#### Provided data ####

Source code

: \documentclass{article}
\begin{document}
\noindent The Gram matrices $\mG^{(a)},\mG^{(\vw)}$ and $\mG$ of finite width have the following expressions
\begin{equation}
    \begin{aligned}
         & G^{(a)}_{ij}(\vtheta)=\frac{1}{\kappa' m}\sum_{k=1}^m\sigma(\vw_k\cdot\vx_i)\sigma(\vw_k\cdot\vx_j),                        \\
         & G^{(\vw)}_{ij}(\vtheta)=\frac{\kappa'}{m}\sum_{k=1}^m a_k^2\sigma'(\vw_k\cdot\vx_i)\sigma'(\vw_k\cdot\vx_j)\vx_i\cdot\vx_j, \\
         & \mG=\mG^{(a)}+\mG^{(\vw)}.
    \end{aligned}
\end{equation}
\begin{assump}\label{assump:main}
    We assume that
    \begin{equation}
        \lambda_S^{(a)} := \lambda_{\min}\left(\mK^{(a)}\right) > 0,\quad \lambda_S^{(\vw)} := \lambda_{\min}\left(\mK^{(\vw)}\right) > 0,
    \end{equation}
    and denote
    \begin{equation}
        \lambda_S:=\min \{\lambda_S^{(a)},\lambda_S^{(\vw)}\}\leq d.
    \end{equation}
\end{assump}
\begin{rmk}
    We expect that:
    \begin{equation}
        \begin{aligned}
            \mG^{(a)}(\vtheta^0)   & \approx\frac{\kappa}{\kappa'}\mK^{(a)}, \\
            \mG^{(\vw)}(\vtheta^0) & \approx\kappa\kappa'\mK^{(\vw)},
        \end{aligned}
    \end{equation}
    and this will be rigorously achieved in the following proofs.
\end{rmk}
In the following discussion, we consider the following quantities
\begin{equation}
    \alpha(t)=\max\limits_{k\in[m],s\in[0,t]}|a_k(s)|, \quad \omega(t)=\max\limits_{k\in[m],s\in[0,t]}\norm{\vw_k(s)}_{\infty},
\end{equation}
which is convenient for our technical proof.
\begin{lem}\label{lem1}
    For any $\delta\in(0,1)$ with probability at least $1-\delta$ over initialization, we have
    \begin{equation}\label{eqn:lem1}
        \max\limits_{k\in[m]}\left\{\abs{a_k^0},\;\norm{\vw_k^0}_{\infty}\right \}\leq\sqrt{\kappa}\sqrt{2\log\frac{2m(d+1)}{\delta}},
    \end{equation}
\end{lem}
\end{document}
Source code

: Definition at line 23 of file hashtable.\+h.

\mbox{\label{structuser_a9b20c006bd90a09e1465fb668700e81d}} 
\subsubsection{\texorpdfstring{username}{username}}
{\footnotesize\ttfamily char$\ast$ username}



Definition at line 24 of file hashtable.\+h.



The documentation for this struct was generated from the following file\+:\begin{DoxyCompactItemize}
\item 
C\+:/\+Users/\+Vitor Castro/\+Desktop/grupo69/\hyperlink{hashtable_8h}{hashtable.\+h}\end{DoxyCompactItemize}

####

Task description
Please give the records again exactly as they are.

Result
Source code

: \documentclass{article}
\begin{document}
\noindent The Gram matrices $\mG^{(a)},\mG^{(\vw)}$ and $\mG$ of finite width have the following expressions
\begin{equation}
    \begin{aligned}
         & G^{(a)}_{ij}(\vtheta)=\frac{1}{\kappa' m}\sum_{k=1}^m\sigma(\vw_k\cdot\vx_i)\sigma(\vw_k\cdot\vx_j),                        \\
         & G^{(\vw)}_{ij}(\vtheta)=\frac{\kappa'}{m}\sum_{k=1}^m a_k^2\sigma'(\vw_k\cdot\vx_i)\sigma'(\vw_k\cdot\vx_j)\vx_i\cdot\vx_j, \\
         & \mG=\mG^{(a)}+\mG^{(\vw)}.
    \end{aligned}
\end{equation}
\begin{assump}\label{assump:main}
    We assume that
    \begin{equation}
        \lambda_S^{(a)} := \lambda_{\min}\left(\mK^{(a)}\right) > 0,\quad \lambda_S^{(\vw)} := \lambda_{\min}\left(\mK^{(\vw)}\right) > 0,
    \end{equation}
    and denote
    \begin{equation}
        \lambda_S:=\min \{\lambda_S^{(a)},\lambda_S^{(\vw)}\}\leq d.
    \end{equation}
\end{assump}
\begin{rmk}
    We expect that:
    \begin{equation}
        \begin{aligned}
            \mG^{(a)}(\vtheta^0)   & \approx\frac{\kappa}{\kappa'}\mK^{(a)}, \\
            \mG^{(\vw)}(\vtheta^0) & \approx\kappa\kappa'\mK^{(\vw)},
        \end{aligned}
    \end{equation}
    and this will be rigorously achieved in the following proofs.
\end{rmk}
In the following discussion, we consider the following quantities
\begin{equation}
    \alpha(t)=\max\limits_{k\in[m],s\in[0,t]}|a_k(s)|, \quad \omega(t)=\max\limits_{k\in[m],s\in[0,t]}\norm{\vw_k(s)}_{\infty},
\end{equation}
which is convenient for our technical proof.
\begin{lem}\label{lem1}
    For any $\delta\in(0,1)$ with probability at least $1-\delta$ over initialization, we have
    \begin{equation}\label{eqn:lem1}
        \max\limits_{k\in[m]}\left\{\abs{a_k^0},\;\norm{\vw_k^0}_{\infty}\right \}\leq\sqrt{\kappa}\sqrt{2\log\frac{2m(d+1)}{\delta}},
    \end{equation}
\end{lem}
\end{document}
Source code

: Definition at line 23 of file hashtable.\+h.

\mbox{\label{structuser_a9b20c006bd90a09e1465fb668700e81d}} 
\subsubsection{\texorpdfstring{username}{username}}
{\footnotesize\ttfamily char$\ast$ username}



Definition at line 24 of file hashtable.\+h.



The documentation for this struct was generated from the following file\+:\begin{DoxyCompactItemize}
\item 
C\+:/\+Users/\+Vitor Castro/\+Desktop/grupo69/\hyperlink{hashtable_8h}{hashtable.\+h}\end{DoxyCompactItemize}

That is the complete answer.